Anna and the Speckled Hen

By Ruth Hunt Gefvert

Anzor Elmurzayev ink and pencil
Mailika Saiyeva, age 19
Nastasya Gagarinskaya, age 14 ink and watercolor

Food was scarce in Germany during World War II. People were hungry, especially children. Anna looked for food on her weekly bicycle ride to the country. She was so tired she pushed the bike slowly. Even that made her heart race. She was tired all the time these days, and discouraged. Except for a few beets, no one had any food to give or sell.

Suddenly she could go no further. She lay down in the cool grass beside her bicycle and dreamed of golden carrots, steaming hot in cream and butter. Even in her dream she knew this was foolish. She had never tasted butter or cream, but her mother had described them. She dreamed of tomatoes too, beautiful red, juicy ones. Anna was about to eat one when they disappeared. She woke with a start, rolled over, and there, looking her right in the eye, was a speckled hen. They looked at each other–Anna and the speckled hen.

“Why are you staring at me, you silly thing?” asked Anna. “And waking me up!”

“Cu-u-u-t . . .” said the hen, backing away. 

Then Anna saw the egg! Carefully, she picked it up, still warm. “Oh, you beautiful, beautiful hen!” she exclaimed. “I’m sorry I was rude. Thank you for this lovely egg!”

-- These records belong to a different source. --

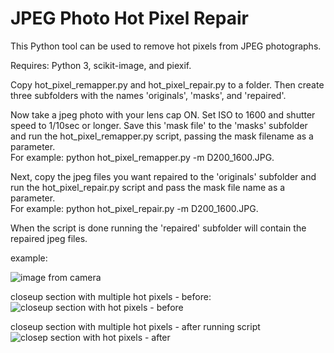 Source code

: # JPEG Photo Hot Pixel Repair
This Python tool can be used to remove hot pixels from JPEG photographs.

Requires: Python 3, scikit-image, and piexif.
 
Copy hot_pixel_remapper.py and hot_pixel_repair.py to a folder.  Then create three subfolders with the names 'originals', 'masks', and 'repaired'.
 
Now take a jpeg photo with your lens cap ON.  Set ISO to 1600 and shutter speed to 1/10sec or longer.  Save this 'mask file' to the 'masks' subfolder and run the hot_pixel_remapper.py script, passing the mask filename as a parameter.  
For example: python hot_pixel_remapper.py -m D200_1600.JPG.
 
Next, copy the jpeg files you want repaired to the 'originals' subfolder and run the hot_pixel_repair.py script and pass the mask file name as a parameter.  
For example: python hot_pixel_repair.py -m D200_1600.JPG.  

When the script is done running the 'repaired' subfolder will contain the repaired jpeg files.

example:

![image from camera](https://github.com/VinnieM-3/JPEG-Photo-Hot-Pixel-Repair/blob/master/image.JPG)

closeup section with multiple hot pixels - before:
![closeup section with hot pixels - before](https://github.com/VinnieM-3/JPEG-Photo-Hot-Pixel-Repair/blob/master/before.jpg)

closeup section with multiple hot pixels - after running script
![closep section with hot pixels - after](https://github.com/VinnieM-3/JPEG-Photo-Hot-Pixel-Repair/blob/master/after.jpg)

Anna felt better now. She took her scarf off and carefully wrapped the egg. She got on her bicycle to hurry home to her mother. But then a terrible thought crossed her mind: the egg wasn’t hers. It belonged to the owner of the speckled hen. Anna pedaled slower. “No! The egg is mine. The hen laid it right beside me.” Anna pedaled on. But as she approached a little white house close to the road, her legs wouldn’t pedal. Very slowly, she got off her bicycle and walked to the house. 

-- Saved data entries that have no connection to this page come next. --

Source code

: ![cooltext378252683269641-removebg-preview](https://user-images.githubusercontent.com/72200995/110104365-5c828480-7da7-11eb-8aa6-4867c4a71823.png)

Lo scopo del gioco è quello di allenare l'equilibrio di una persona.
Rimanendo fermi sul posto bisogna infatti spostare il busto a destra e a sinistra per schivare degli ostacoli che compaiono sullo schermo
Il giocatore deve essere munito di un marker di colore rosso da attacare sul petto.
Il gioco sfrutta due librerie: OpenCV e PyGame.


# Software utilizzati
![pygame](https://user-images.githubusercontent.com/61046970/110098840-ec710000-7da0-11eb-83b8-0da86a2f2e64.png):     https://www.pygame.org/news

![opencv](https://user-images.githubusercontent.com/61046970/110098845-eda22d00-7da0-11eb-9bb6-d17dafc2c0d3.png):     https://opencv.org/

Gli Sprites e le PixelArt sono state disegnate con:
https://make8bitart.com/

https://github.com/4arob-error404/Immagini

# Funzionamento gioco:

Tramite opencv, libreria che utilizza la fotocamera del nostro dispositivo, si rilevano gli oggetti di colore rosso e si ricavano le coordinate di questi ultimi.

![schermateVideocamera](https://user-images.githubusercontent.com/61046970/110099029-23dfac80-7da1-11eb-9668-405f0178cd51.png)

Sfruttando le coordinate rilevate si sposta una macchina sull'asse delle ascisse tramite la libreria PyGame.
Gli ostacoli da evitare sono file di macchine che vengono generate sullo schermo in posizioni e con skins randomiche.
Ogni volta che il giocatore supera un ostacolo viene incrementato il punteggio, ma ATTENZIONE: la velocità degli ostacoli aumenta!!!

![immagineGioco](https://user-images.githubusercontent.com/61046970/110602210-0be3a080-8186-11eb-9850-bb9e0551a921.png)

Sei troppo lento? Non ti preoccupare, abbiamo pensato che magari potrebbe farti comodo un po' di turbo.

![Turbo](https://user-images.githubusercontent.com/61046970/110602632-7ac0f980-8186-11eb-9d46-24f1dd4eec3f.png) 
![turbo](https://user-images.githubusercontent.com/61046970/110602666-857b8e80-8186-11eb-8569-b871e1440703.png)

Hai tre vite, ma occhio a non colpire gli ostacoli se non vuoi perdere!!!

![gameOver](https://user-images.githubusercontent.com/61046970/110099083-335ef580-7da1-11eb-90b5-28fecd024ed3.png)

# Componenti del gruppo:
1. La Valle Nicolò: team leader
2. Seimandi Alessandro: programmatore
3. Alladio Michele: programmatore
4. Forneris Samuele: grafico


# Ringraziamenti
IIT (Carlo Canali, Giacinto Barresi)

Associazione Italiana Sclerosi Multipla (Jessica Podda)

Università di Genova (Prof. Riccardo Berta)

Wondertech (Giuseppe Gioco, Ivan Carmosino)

“Yes?” asked the young woman at the door.

Reluctantly, with her dream of a small omelet fading, Anna said, “Do… do… you own a… a…. speckled hen?”

“Why yes!” exclaimed the woman. 

Carefully, Anna unwrapped her scarf and handed the egg to the woman. “Then this is yours,” she said in a small voice.

“Oh, thank you,” said the woman. “That hen lays eggs everywhere. We need her eggs for our little boy. He’s very sick. You’re so kind,” she said. “I wish I had something to give you, but there is so little. I… I… have nothing to give you.”

“It’s all right,” said Anna as she climbed onto her bicycle, anxious to get away from the little white house, the speckled hen, and the wonderful egg.

At home Anna told her mother, afraid her mother would scold her for being late, for bringing only a few beets, or for not keeping the egg. But her mother only smoothed Anna’s hair with a smile. 

“Then you’re not angry with me, Mother? You don’t think I’m too young to go to the country to bargain for vegetables?”

“No, Anna,” said her mother. “I’m just thinking what a fine daughter I have. When one is so hungry all the time, only a very wise person could have made such a hard decision to return the egg.”